## DATA EXTRACTS
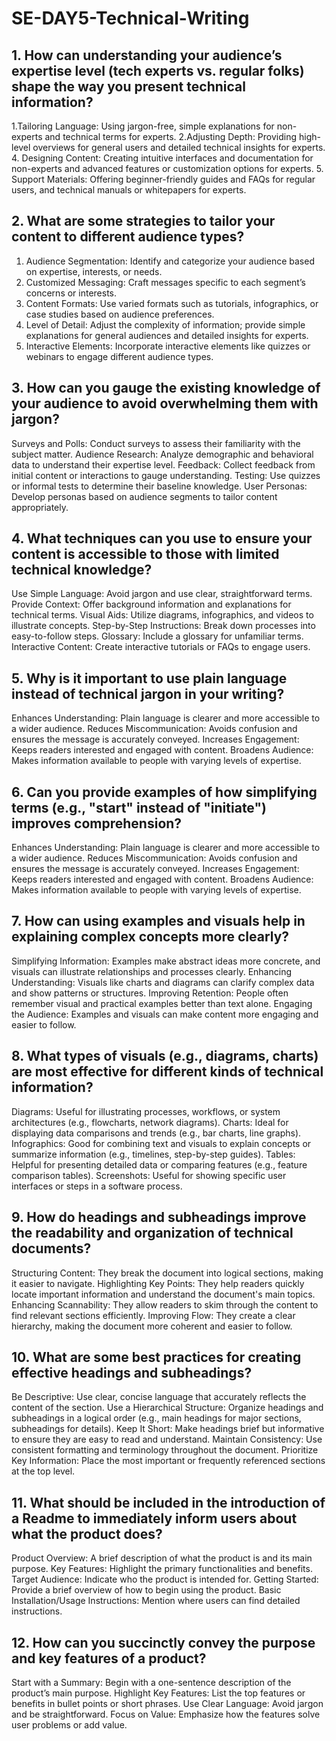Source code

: # SE-DAY5-Technical-Writing
## 1. How can understanding your audience’s expertise level (tech experts vs. regular folks) shape the way you present technical information?
1.Tailoring Language: Using jargon-free, simple explanations for non-experts and technical terms for experts.
2.Adjusting Depth: Providing high-level overviews for general users and detailed technical insights for experts.
4. Designing Content: Creating intuitive interfaces and documentation for non-experts and advanced features or customization options for experts.
5. Support Materials: Offering beginner-friendly guides and FAQs for regular users, and technical manuals or whitepapers for experts.
## 2. What are some strategies to tailor your content to different audience types?
1. Audience Segmentation: Identify and categorize your audience based on expertise, interests, or needs.
2. Customized Messaging: Craft messages specific to each segment’s concerns or interests.
3. Content Formats: Use varied formats such as tutorials, infographics, or case studies based on audience preferences.
4. Level of Detail: Adjust the complexity of information; provide simple explanations for general audiences and detailed insights for experts.
5. Interactive Elements: Incorporate interactive elements like quizzes or webinars to engage different audience types.
## 3. How can you gauge the existing knowledge of your audience to avoid overwhelming them with jargon?
Surveys and Polls: Conduct surveys to assess their familiarity with the subject matter.
Audience Research: Analyze demographic and behavioral data to understand their expertise level.
Feedback: Collect feedback from initial content or interactions to gauge understanding.
Testing: Use quizzes or informal tests to determine their baseline knowledge.
User Personas: Develop personas based on audience segments to tailor content appropriately.
## 4. What techniques can you use to ensure your content is accessible to those with limited technical knowledge?
Use Simple Language: Avoid jargon and use clear, straightforward terms.
Provide Context: Offer background information and explanations for technical terms.
Visual Aids: Utilize diagrams, infographics, and videos to illustrate concepts.
Step-by-Step Instructions: Break down processes into easy-to-follow steps.
Glossary: Include a glossary for unfamiliar terms.
Interactive Content: Create interactive tutorials or FAQs to engage users.
## 5. Why is it important to use plain language instead of technical jargon in your writing?
Enhances Understanding: Plain language is clearer and more accessible to a wider audience.
Reduces Miscommunication: Avoids confusion and ensures the message is accurately conveyed.
Increases Engagement: Keeps readers interested and engaged with content.
Broadens Audience: Makes information available to people with varying levels of expertise.
## 6. Can you provide examples of how simplifying terms (e.g., "start" instead of "initiate") improves comprehension?
Enhances Understanding: Plain language is clearer and more accessible to a wider audience.
Reduces Miscommunication: Avoids confusion and ensures the message is accurately conveyed.
Increases Engagement: Keeps readers interested and engaged with content.
Broadens Audience: Makes information available to people with varying levels of expertise.
## 7. How can using examples and visuals help in explaining complex concepts more clearly?
Simplifying Information: Examples make abstract ideas more concrete, and visuals can illustrate relationships and processes clearly.
Enhancing Understanding: Visuals like charts and diagrams can clarify complex data and show patterns or structures.
Improving Retention: People often remember visual and practical examples better than text alone.
Engaging the Audience: Examples and visuals can make content more engaging and easier to follow.
## 8. What types of visuals (e.g., diagrams, charts) are most effective for different kinds of technical information?
Diagrams: Useful for illustrating processes, workflows, or system architectures (e.g., flowcharts, network diagrams).
Charts: Ideal for displaying data comparisons and trends (e.g., bar charts, line graphs).
Infographics: Good for combining text and visuals to explain concepts or summarize information (e.g., timelines, step-by-step guides).
Tables: Helpful for presenting detailed data or comparing features (e.g., feature comparison tables).
Screenshots: Useful for showing specific user interfaces or steps in a software process.
## 9. How do headings and subheadings improve the readability and organization of technical documents?
Structuring Content: They break the document into logical sections, making it easier to navigate.
Highlighting Key Points: They help readers quickly locate important information and understand the document's main topics.
Enhancing Scannability: They allow readers to skim through the content to find relevant sections efficiently.
Improving Flow: They create a clear hierarchy, making the document more coherent and easier to follow.
## 10. What are some best practices for creating effective headings and subheadings?
Be Descriptive: Use clear, concise language that accurately reflects the content of the section.
Use a Hierarchical Structure: Organize headings and subheadings in a logical order (e.g., main headings for major sections, subheadings for details).
Keep It Short: Make headings brief but informative to ensure they are easy to read and understand.
Maintain Consistency: Use consistent formatting and terminology throughout the document.
Prioritize Key Information: Place the most important or frequently referenced sections at the top level.

## 11. What should be included in the introduction of a Readme to immediately inform users about what the product does?
Product Overview: A brief description of what the product is and its main purpose.
Key Features: Highlight the primary functionalities and benefits.
Target Audience: Indicate who the product is intended for.
Getting Started: Provide a brief overview of how to begin using the product.
Basic Installation/Usage Instructions: Mention where users can find detailed instructions.
## 12. How can you succinctly convey the purpose and key features of a product?
Start with a Summary: Begin with a one-sentence description of the product’s main purpose.
Highlight Key Features: List the top features or benefits in bullet points or short phrases.
Use Clear Language: Avoid jargon and be straightforward.
Focus on Value: Emphasize how the features solve user problems or add value.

## WORK TASK
Exactly the lines from the one with "## 11. What" through the last line of the listing above must make up your answer.

## WRITTEN RESPONSE
## 11. What should be included in the introduction of a Readme to immediately inform users about what the product does?
Product Overview: A brief description of what the product is and its main purpose.
Key Features: Highlight the primary functionalities and benefits.
Target Audience: Indicate who the product is intended for.
Getting Started: Provide a brief overview of how to begin using the product.
Basic Installation/Usage Instructions: Mention where users can find detailed instructions.
## 12. How can you succinctly convey the purpose and key features of a product?
Start with a Summary: Begin with a one-sentence description of the product’s main purpose.
Highlight Key Features: List the top features or benefits in bullet points or short phrases.
Use Clear Language: Avoid jargon and be straightforward.
Focus on Value: Emphasize how the features solve user problems or add value.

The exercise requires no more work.